- Decades:: 2000s; 2010s; 2020s; 2030s;
- See also:: Other events of 2026; Timeline of Finnish history;

= 2026 in Finland =

Events in the year 2026 in Finland.
== Incumbents ==
- President: Alexander Stubb
- Prime Minister: Petteri Orpo
- Parliament: 2023–2027 Eduskunta/Riksdag
- Speaker of the Parliament: Jussi Halla-aho

==Events==
===January===
- 1 January – Police arrest two people suspected of damaging a submarine telecommunications cable in the Gulf of Finland that runs between Finland and Estonia.

===March===
- 6 March – Finland boycotts the opening ceremony of the 2026 Winter Paralympics in Italy in protest over Russian athletes being allowed to compete under the Russian flag after the lifting of sanctions imposed over the Russian invasion of Ukraine in 2022.
- 26 March – The Supreme Court of Finland convicts Christian Democrats politician Päivi Räsänen and bishop Juhana Pohjola of hate speech against gay people. and orders Räsänen to pay a fine of 1,800 euros.
- 29 March – Two Ukrainian drones stray into Finnish airspace and crash near Kouvola.
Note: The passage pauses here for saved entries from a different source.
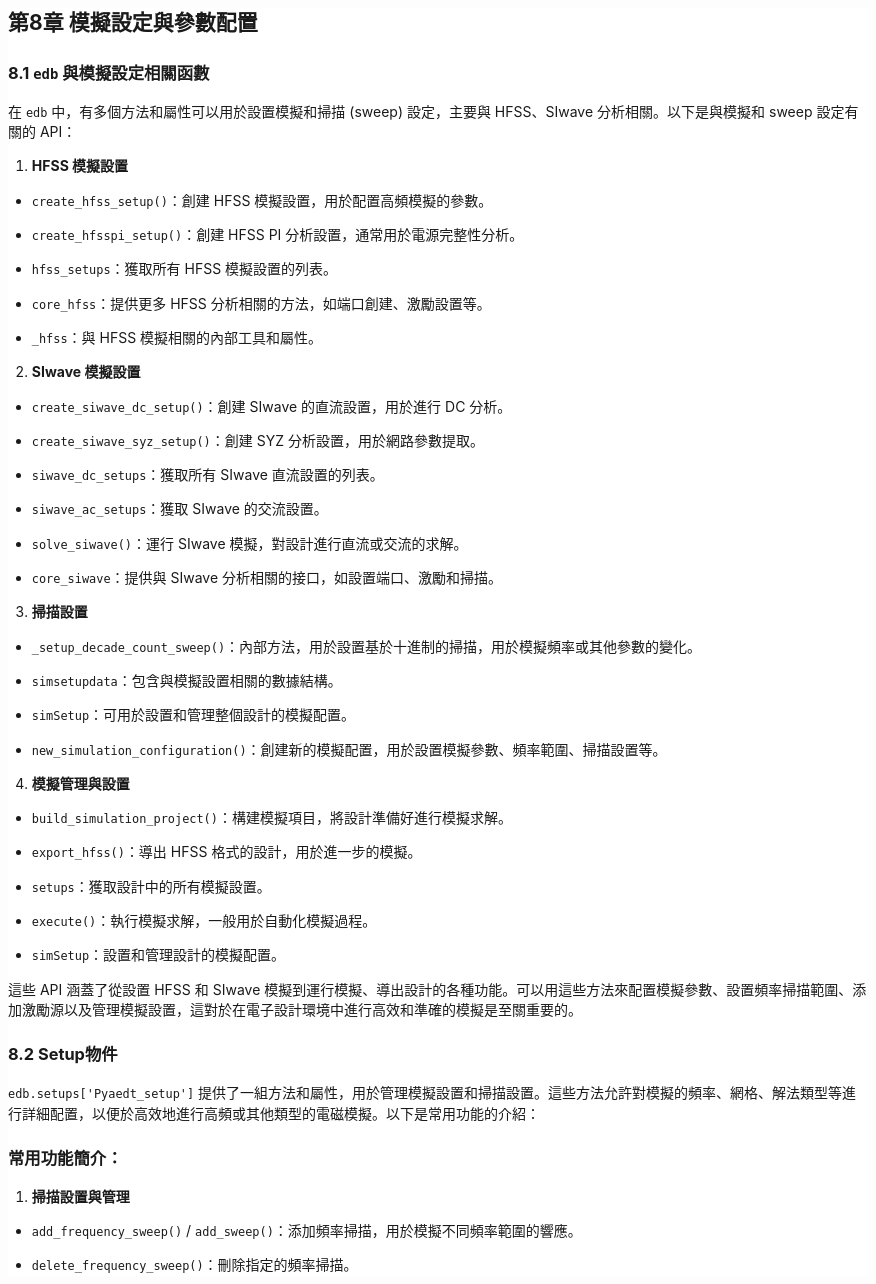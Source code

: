 第8章 模擬設定與參數配置
---
### 8.1 `edb` 與模擬設定相關函數
在 `edb` 中，有多個方法和屬性可以用於設置模擬和掃描 (sweep) 設定，主要與 HFSS、SIwave 分析相關。以下是與模擬和 sweep 設定有關的 API：
1. **HFSS 模擬設置**  
- `create_hfss_setup()`：創建 HFSS 模擬設置，用於配置高頻模擬的參數。
 
- `create_hfsspi_setup()`：創建 HFSS PI 分析設置，通常用於電源完整性分析。
 
- `hfss_setups`：獲取所有 HFSS 模擬設置的列表。
 
- `core_hfss`：提供更多 HFSS 分析相關的方法，如端口創建、激勵設置等。
 
- `_hfss`：與 HFSS 模擬相關的內部工具和屬性。
2. **SIwave 模擬設置**  
- `create_siwave_dc_setup()`：創建 SIwave 的直流設置，用於進行 DC 分析。
 
- `create_siwave_syz_setup()`：創建 SYZ 分析設置，用於網路參數提取。
 
- `siwave_dc_setups`：獲取所有 SIwave 直流設置的列表。
 
- `siwave_ac_setups`：獲取 SIwave 的交流設置。
 
- `solve_siwave()`：運行 SIwave 模擬，對設計進行直流或交流的求解。
 
- `core_siwave`：提供與 SIwave 分析相關的接口，如設置端口、激勵和掃描。
3. **掃描設置**  
- `_setup_decade_count_sweep()`：內部方法，用於設置基於十進制的掃描，用於模擬頻率或其他參數的變化。
 
- `simsetupdata`：包含與模擬設置相關的數據結構。
 
- `simSetup`：可用於設置和管理整個設計的模擬配置。
 
- `new_simulation_configuration()`：創建新的模擬配置，用於設置模擬參數、頻率範圍、掃描設置等。
4. **模擬管理與設置**  
- `build_simulation_project()`：構建模擬項目，將設計準備好進行模擬求解。
 
- `export_hfss()`：導出 HFSS 格式的設計，用於進一步的模擬。
 
- `setups`：獲取設計中的所有模擬設置。
 
- `execute()`：執行模擬求解，一般用於自動化模擬過程。
 
- `simSetup`：設置和管理設計的模擬配置。

這些 API 涵蓋了從設置 HFSS 和 SIwave 模擬到運行模擬、導出設計的各種功能。可以用這些方法來配置模擬參數、設置頻率掃描範圍、添加激勵源以及管理模擬設置，這對於在電子設計環境中進行高效和準確的模擬是至關重要的。

### 8.2 Setup物件

`edb.setups['Pyaedt_setup']` 提供了一組方法和屬性，用於管理模擬設置和掃描設置。這些方法允許對模擬的頻率、網格、解法類型等進行詳細配置，以便於高效地進行高頻或其他類型的電磁模擬。以下是常用功能的介紹：
### 常用功能簡介： 
 
1. **掃描設置與管理**  
  - `add_frequency_sweep()` / `add_sweep()`：添加頻率掃描，用於模擬不同頻率範圍的響應。
 
  - `delete_frequency_sweep()`：刪除指定的頻率掃描。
One of them is destroyed in a controlled detonation by Finnish authorities.

===May===
- 16 May – Finland's Linda Lampenius and Pete Parkkonen finish sixth at Eurovision 2026 in Austria with their single "Liekinheitin".
===June===
- 17 June – Parliament votes to loosen the country's decades-old restrictions on importing or moving nuclear weapons, allowing for easier transport of such weaponry between NATO members and improving the alliance's nuclear deterrence.

===July===
- 26 July – Thirteen structures designed by Alvar Aalto and his wives are designated as UNESCO World Heritage Sites.

=== September ===
- 8 September — Finland sanctions products from Israeli settlements in the West Bank. (Note: However, Finland clarified that settlement trade restrictions are contingent on EU action.)
- 9–26 September – 2026 Men's European Volleyball Championship in Bulgaria, Finland, Italy and Romania

==Holidays==

Source:

- 1 January – New Year's Day
- 6 January – Epiphany
- 3 April – Good Friday
- 5 April – Easter Sunday
- 6 April – Easter Monday
- 1 May – May Day
- 14 May – Ascension Day
- 24 May – Whit Sunday
- 20 June – Midsummer Day
- 31 October – All Saints' Day
- 6 December – Independence Day
- 24 December – Christmas Eve
- 25 December – Christmas Day
- 26 December – Boxing Day

== Art and entertainment==

- List of Finnish submissions for the Academy Award for Best International Feature Film
- List of Finnish films of the 2020s

== Deaths ==

- 2 January – Ritva Auvinen, 93, opera singer.
- 15 January – Pertti Voutilainen, 85, banker and businessman.
- 20 January – Arvo Siikamäki, 82, sculptor.
- 5 February – Pentti Lindegren, 86, ice hockey player (HIFK, AIK IF) and commentator.
- 30 May – Jutta Zilliacus, 100, journalist and author, MP (1975–1987).
- 3 June – Jouko Purontakanen, 78, sports executive.
- 5 June – Jokke Seppälä, 72, musician.
- 7 June – Arvi Lind, 85, television news presenter (Yle TV1).
- 9 August – Erkki Pystynen, 96, speaker of Parliament (1983–1986).